Transition Therapeutics Inc. (TSX: TTH) has closed its previously announced private placement through which 2,625,300 units of the Company were purchased by Jack W. Schuler, Larry N. Feinberg, Oracle Investment Management, certain Transition Board members, management and other existing shareholders. Gross proceeds of the private placement totalled US$11 million.As previously announced, each unit consists of (i) one common share, (ii) 0.325 Common Share purchase warrant with a purchase price of US$4.60 per whole warrant and (iii) 0.4 Common Share purchase warrant with a purchase price of US$6.50 per whole warrant. Each whole warrant will entitle the holder, within two years, to purchase one additional common share in the capital of the Company. If and when all of the warrants are exercised, the Company will realize an additional US$10.7 million in proceeds. They also announced the exclusive licensing of worldwide rights to a novel small molecule transcriptional regulator (“TT-601″) from Eli Lilly and Company for the treatment of osteoarthritis (“OA”) pain. TT-601 is a potent and selective ligand for a novel nuclear receptor target. Modulating the activity of this novel target in patients with osteoarthritis may provide pain relief to a large segment of OA patients who do not have adequate response to therapy with NSAIDs (non-steroidal anti-inflammatory drugs). TT-601 has completed preclinical development to date and Transition anticipates can enter the clinic in the first half of 2014.
Highland Therapeutics Inc., has announced that it has completed a US$6.7 million offering of Class A common shares. Investors in the offering included Highland’s Clinical Development group – an arm’s length entity responsible for the manufacturing and clinical development of the Company’s two lead compounds. Highland believes their substantial investment further aligns their interests with those of all shareholders and welcomes them as new shareowners.
Commercial & Other Agreements
Vivione Biosciences Inc. (“Vivione”) (TSXV: VBI) announced a new development relationship with Kirkegaard & Perry Laboratories, Inc. (“KPL”). This relationship is expected to allow Vivione to accelerate commercialization of the detection kits used in Vivione’s RAPID-B food-borne pathogen detection platform. The detection kits will be powered by KPL’s well-characterized BacTrace® affinity-purified primary antibodies. Vivione and KPL plan immediate initiation of manufacturing and commercialization of the detection kits, with the first commercial detection kit (E. coli O157:H7) already submitted for independent certification by the Association of Analytical Communities.
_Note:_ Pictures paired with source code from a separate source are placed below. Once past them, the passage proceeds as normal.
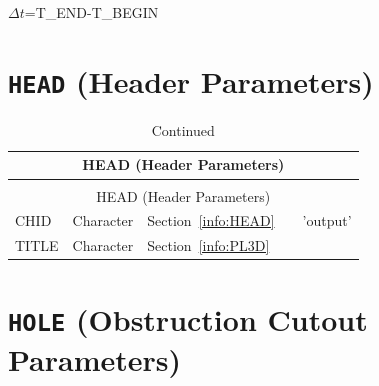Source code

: \documentclass[11pt]{book}
\begin{document}
\noindent
$\Delta t$={\ct T\_END-T\_BEGIN}

\vspace{\baselineskip}

\section{\texorpdfstring{{\tt HEAD}}{HEAD} (Header Parameters)}


\begin{longtable}{@{\extracolsep{\fill}}|l|l|l|l|l|}
\caption[Header parameters ({\ct HEAD} namelist group)]{For more information see Section~\ref{info:HEAD}.}
\label{tbl:HEAD} \\
\hline
\multicolumn{5}{|c|}{{\ct HEAD} (Header Parameters)} \\
\hline \hline
\endfirsthead
\caption[]{Continued} \\
\hline
\multicolumn{5}{|c|}{{\ct HEAD} (Header Parameters)} \\
\hline \hline
\endhead
{\ct CHID}      & Character   & Section~\ref{info:HEAD}     &           & {\ct 'output'}    \\ \hline
{\ct TITLE}     & Character   & Section~\ref{info:PL3D}     &           &                   \\ \hline
\end{longtable}

\vspace{\baselineskip}


\newpage
\section{\texorpdfstring{{\tt HOLE}}{HOLE} (Obstruction Cutout Parameters)}
\end{document}
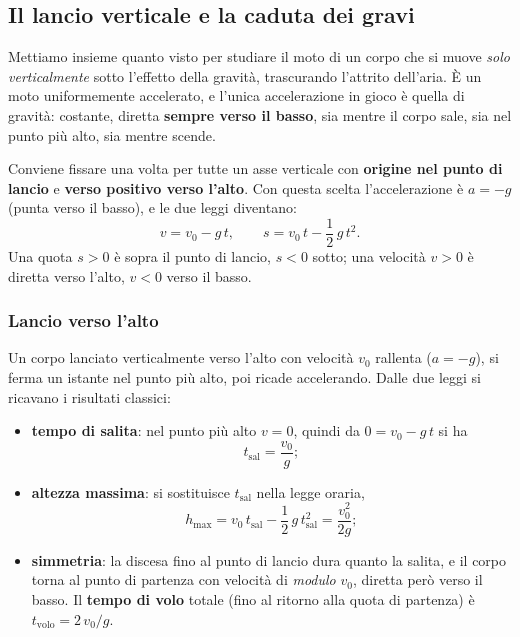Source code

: \subsection{Il lancio verticale e la caduta dei gravi}
Mettiamo insieme quanto visto per studiare il moto di un corpo che si muove \emph{solo verticalmente} sotto l'effetto della gravità, trascurando l'attrito dell'aria. È un moto uniformemente accelerato, e l'unica accelerazione in gioco è quella di gravità: costante, diretta \textbf{sempre verso il basso}, sia mentre il corpo sale, sia nel punto più alto, sia mentre scende.

\begin{remark}
Conviene fissare una volta per tutte un asse verticale con \textbf{origine nel punto di lancio} e \textbf{verso positivo verso l'alto}. Con questa scelta l'accelerazione è $a = -g$ (punta verso il basso), e le due leggi diventano:
\[ v = v_0 - g\,t, \qquad s = v_0\,t - \frac{1}{2}\,g\,t^2. \]
Una quota $s > 0$ è sopra il punto di lancio, $s < 0$ sotto; una velocità $v > 0$ è diretta verso l'alto, $v < 0$ verso il basso.
\end{remark}

\subsubsection{Lancio verso l'alto}
Un corpo lanciato verticalmente verso l'alto con velocità $v_0$ rallenta ($a = -g$), si ferma un istante nel punto più alto, poi ricade accelerando. Dalle due leggi si ricavano i risultati classici:
\begin{itemize}
    \item \textbf{tempo di salita}: nel punto più alto $v = 0$, quindi da $0 = v_0 - g\,t$ si ha
    \[ t_\text{sal} = \frac{v_0}{g}; \]
    \item \textbf{altezza massima}: si sostituisce $t_\text{sal}$ nella legge oraria,
    \[ h_\text{max} = v_0\,t_\text{sal} - \frac{1}{2}\,g\,t_\text{sal}^2 = \frac{v_0^2}{2g}; \]
    \item \textbf{simmetria}: la discesa fino al punto di lancio dura quanto la salita, e il corpo torna al punto di partenza con velocità di \emph{modulo} $v_0$, diretta però verso il basso. Il \textbf{tempo di volo} totale (fino al ritorno alla quota di partenza) è $t_\text{volo} = 2\,v_0/g$.
\end{itemize}

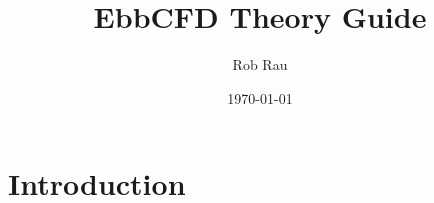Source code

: \documentclass[12pt,parskip=full]{article}
\numberwithin{subsection}{section}
\begin{document}
	\vspace{-4ex}
	\title{EbbCFD Theory Guide\vspace{-3.5ex}}
	\author{Rob Rau\vspace{-4ex}}
	\date{\today\vspace{-4ex}}
	\maketitle

	\section{Introduction}
		
	
\end{document}
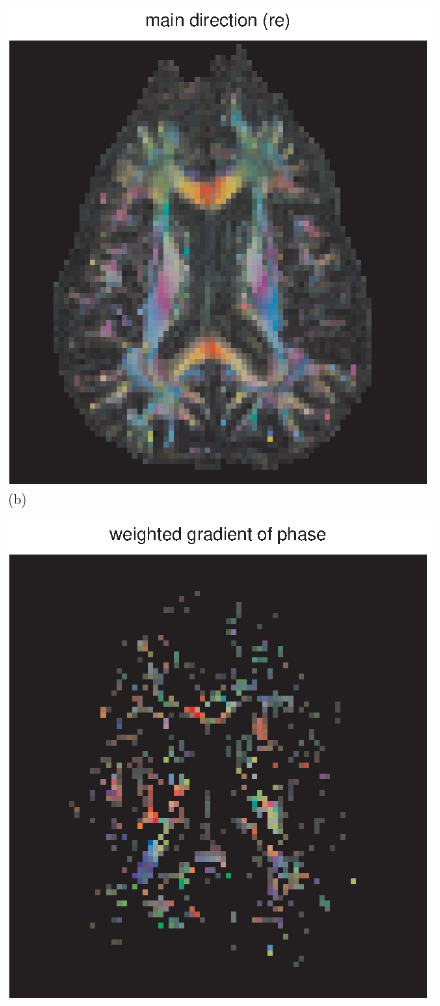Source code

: \documentclass[authoryear,preprint,12pt]{elsarticle}
\begin{document}
\begin{figure}[p]
\begin{center}
\begin{minipage}[]{0.42\textwidth}
      \includegraphics[width=\textwidth]{tensdir55ny.eps}
       (b)
    \end{minipage}
      \begin{minipage}[]{0.42\textwidth}
      \centering
       \includegraphics[width=\textwidth]{gradphase55bny.eps}

\end{minipage}
\end{center}
\end{figure}
\end{document}
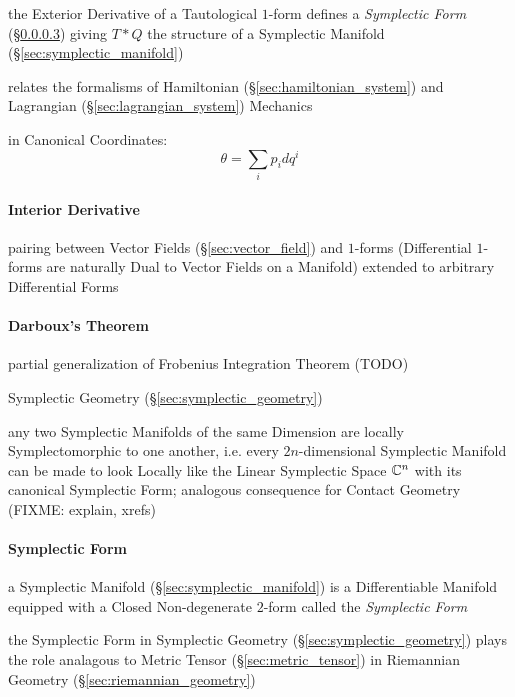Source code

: the Exterior Derivative of a Tautological $1$-form defines a \emph{Symplectic
  Form} (\S\ref{sec:symplectic_form}) giving $T * Q$ the structure of a
Symplectic Manifold (\S\ref{sec:symplectic_manifold})

relates the formalisms of Hamiltonian (\S\ref{sec:hamiltonian_system}) and
Lagrangian (\S\ref{sec:lagrangian_system}) Mechanics

in Canonical Coordinates:
\[
  \theta = \sum_i p_i dq^i
\]



\paragraph{Interior Derivative}\label{sec:interior_derivative}\hfill

pairing between Vector Fields (\S\ref{sec:vector_field}) and $1$-forms
(Differential $1$-forms are naturally Dual to Vector Fields on a Manifold)
extended to arbitrary Differential Forms



\paragraph{Darboux's Theorem}\label{sec:darbouxs_theorem}\hfill

partial generalization of Frobenius Integration Theorem (TODO)

Symplectic Geometry (\S\ref{sec:symplectic_geometry})

any two Symplectic Manifolds of the same Dimension are locally Symplectomorphic
to one another, i.e. every $2n$-dimensional Symplectic Manifold can be made to
look Locally like the Linear Symplectic Space $\mathbb{C}^n$ with its canonical
Symplectic Form; analogous consequence for Contact Geometry (FIXME: explain,
xrefs)



\paragraph{Symplectic Form}\label{sec:symplectic_form}\hfill


a Symplectic Manifold (\S\ref{sec:symplectic_manifold}) is a Differentiable
Manifold equipped with a Closed Non-degenerate $2$-form called the
\emph{Symplectic Form}

the Symplectic Form in Symplectic Geometry (\S\ref{sec:symplectic_geometry})
plays the role analagous to Metric Tensor (\S\ref{sec:metric_tensor}) in
Riemannian Geometry (\S\ref{sec:riemannian_geometry})

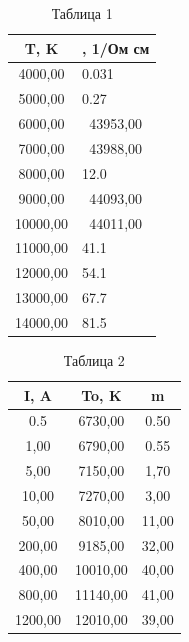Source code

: \documentclass[12pt,a4paper]{scrartcl}
\begin{document}
	\begin{table}[H]
		\centering
		\caption{Таблица 1}
		\begin{tabular}{|c|p{4.215em}|}
			\toprule
			\multicolumn{1}{|p{4.215em}|}{T, K} & , 1/Ом см \\
			\midrule
			4000,00 & 0.031 \\
			\midrule
			5000,00 & 0.27 \\
			\midrule
			6000,00 & \multicolumn{1}{c|}{43953,00} \\
			\midrule
			7000,00 & \multicolumn{1}{c|}{43988,00} \\
			\midrule
			8000,00 & 12.0 \\
			\midrule
			9000,00 & \multicolumn{1}{c|}{44093,00} \\
			\midrule
			10000,00 & \multicolumn{1}{c|}{44011,00} \\
			\midrule
			11000,00 & 41.1 \\
			\midrule
			12000,00 & 54.1 \\
			\midrule
			13000,00 & 67.7 \\
			\midrule
			14000,00 & 81.5 \\
			\bottomrule
		\end{tabular}%
		\label{tab:l}%
	\end{table}%

	\begin{table}[H]
		\centering
		\caption{Таблица 2}
		\begin{tabular}{|c|c|c|}
			\toprule
			\multicolumn{1}{|p{4.215em}|}{I, A} & \multicolumn{1}{p{4.215em}|}{To, K} & \multicolumn{1}{p{4.215em}|}{m} \\
			\midrule
			\multicolumn{1}{|p{4.215em}|}{0.5} & 6730,00 & \multicolumn{1}{p{4.215em}|}{0.50} \\
			\midrule
			1,00  & 6790,00 & \multicolumn{1}{p{4.215em}|}{0.55} \\
			\midrule
			5,00  & 7150,00 & 1,70 \\
			\midrule
			10,00 & 7270,00 & 3,00 \\
			\midrule
			50,00 & 8010,00 & 11,00 \\
			\midrule
			200,00 & 9185,00 & 32,00 \\
			\midrule
			400,00 & 10010,00 & 40,00 \\
			\midrule
			800,00 & 11140,00 & 41,00 \\
			\midrule
			1200,00 & 12010,00 & 39,00 \\
			\bottomrule
		\end{tabular}%
		\label{tab:2}%
	\end{table}%
\end{document}
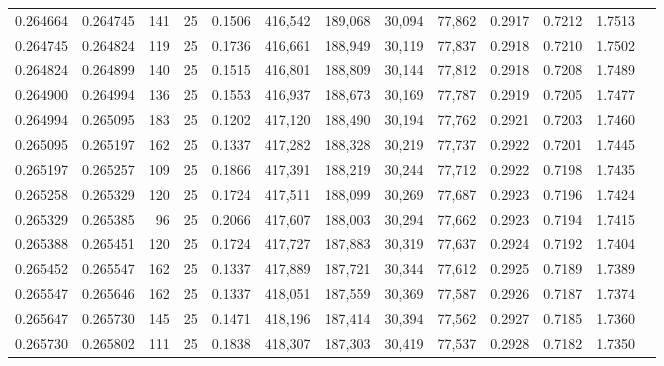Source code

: \begin{tabular}{rrrrrrrrrrrrr}
0.264664 & 0.264745 &   141 &  25 &                                     0.1506 & 416,542 & 189,068 &  30,094 &  77,862 & 0.2917 & 0.7212 & 1.7513 \\
0.264745 & 0.264824 &   119 &  25 &                                     0.1736 & 416,661 & 188,949 &  30,119 &  77,837 & 0.2918 & 0.7210 & 1.7502 \\
0.264824 & 0.264899 &   140 &  25 &                                     0.1515 & 416,801 & 188,809 &  30,144 &  77,812 & 0.2918 & 0.7208 & 1.7489 \\
0.264900 & 0.264994 &   136 &  25 &                                     0.1553 & 416,937 & 188,673 &  30,169 &  77,787 & 0.2919 & 0.7205 & 1.7477 \\
0.264994 & 0.265095 &   183 &  25 &                                     0.1202 & 417,120 & 188,490 &  30,194 &  77,762 & 0.2921 & 0.7203 & 1.7460 \\
0.265095 & 0.265197 &   162 &  25 &                                     0.1337 & 417,282 & 188,328 &  30,219 &  77,737 & 0.2922 & 0.7201 & 1.7445 \\
0.265197 & 0.265257 &   109 &  25 &                                     0.1866 & 417,391 & 188,219 &  30,244 &  77,712 & 0.2922 & 0.7198 & 1.7435 \\
0.265258 & 0.265329 &   120 &  25 &                                     0.1724 & 417,511 & 188,099 &  30,269 &  77,687 & 0.2923 & 0.7196 & 1.7424 \\
0.265329 & 0.265385 &    96 &  25 &                                     0.2066 & 417,607 & 188,003 &  30,294 &  77,662 & 0.2923 & 0.7194 & 1.7415 \\
0.265388 & 0.265451 &   120 &  25 &                                     0.1724 & 417,727 & 187,883 &  30,319 &  77,637 & 0.2924 & 0.7192 & 1.7404 \\
0.265452 & 0.265547 &   162 &  25 &                                     0.1337 & 417,889 & 187,721 &  30,344 &  77,612 & 0.2925 & 0.7189 & 1.7389 \\
0.265547 & 0.265646 &   162 &  25 &                                     0.1337 & 418,051 & 187,559 &  30,369 &  77,587 & 0.2926 & 0.7187 & 1.7374 \\
0.265647 & 0.265730 &   145 &  25 &                                     0.1471 & 418,196 & 187,414 &  30,394 &  77,562 & 0.2927 & 0.7185 & 1.7360 \\
0.265730 & 0.265802 &   111 &  25 &                                     0.1838 & 418,307 & 187,303 &  30,419 &  77,537 & 0.2928 & 0.7182 & 1.7350 \\

\end{tabular}

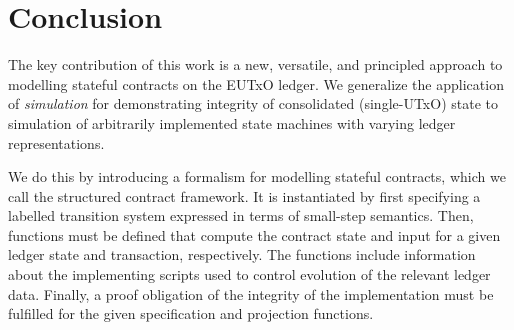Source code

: %


\section{Conclusion}
\label{sec:conclusion}

%

The key contribution of this work is a new, versatile, and principled approach to
modelling stateful contracts on the EUTxO ledger. We generalize the application of
\emph{simulation} for demonstrating integrity of consolidated (single-UTxO) state \cite{eutxoma}
to simulation of arbitrarily implemented state machines with varying ledger
representations.

We do this by introducing a formalism for modelling stateful contracts, which
we call the structured contract framework.
It is instantiated by first specifying a labelled transition system expressed in terms of
small-step semantics. Then, functions must be defined that compute the contract state
and input for a given ledger state and transaction, respectively. The functions include
information about the implementing scripts used to control evolution of the relevant ledger
data. Finally, a proof
obligation of the integrity of the implementation must be fulfilled for the given specification
and projection functions.

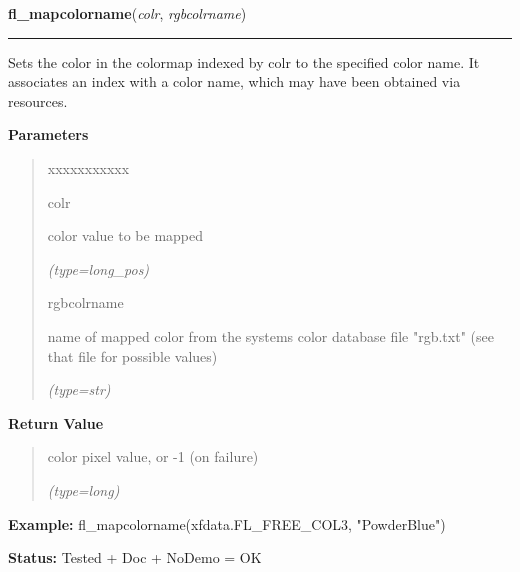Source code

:     \label{xformslib:flbasic:fl_mapcolorname}

    \vspace{0.5ex}

\hspace{.8\funcindent}\begin{boxedminipage}{\funcwidth}

    \raggedright \textbf{fl\_mapcolorname}(\textit{colr}, \textit{rgbcolrname})

    \vspace{-1.5ex}

    \rule{\textwidth}{0.5\fboxrule}
\setlength{\parskip}{2ex}
    Sets the color in the colormap indexed by colr to the specified color 
    name. It associates an index with a color name, which may have been 
    obtained via resources.

\setlength{\parskip}{1ex}
      \textbf{Parameters}
      \vspace{-1ex}

      \begin{quote}
        \begin{Ventry}{xxxxxxxxxxx}

          \item[colr]

          color value to be mapped

            {\it (type=long\_pos)}

          \item[rgbcolrname]

          name of mapped color from the systems color database file 
          "rgb.txt" (see that file for possible values)

            {\it (type=str)}

        \end{Ventry}

      \end{quote}

      \textbf{Return Value}
    \vspace{-1ex}

      \begin{quote}
      color pixel value, or -1 (on failure)

      {\it (type=long)}

      \end{quote}

\textbf{Example:} fl\_mapcolorname(xfdata.FL\_FREE\_COL3, "PowderBlue")



\textbf{Status:} Tested + Doc + NoDemo = OK



    \end{boxedminipage}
Quest PharmaTech (TSXV: QPT) has entered into a long term strategic relationship with AD Biotech Co., Ltd., a Korean based biotechnology company, to share research and technology development resources with the intent to co-develop technologies of both companies. AD Biotech has provided $2,000,000 of clinical development funding to Quest and has agreed to provide up to $10,000,000 of additional funding in return for Quest common shares and future revenue sharing. The agreement with AD Biotech complements the arrangement that Quest has with Mr. Gi-Ho Park and his affiliated Korean company, for which Quest received shareholder and regulatory approval during Quest’s Annual General and Special meeting of shareholders held July 26, 2012.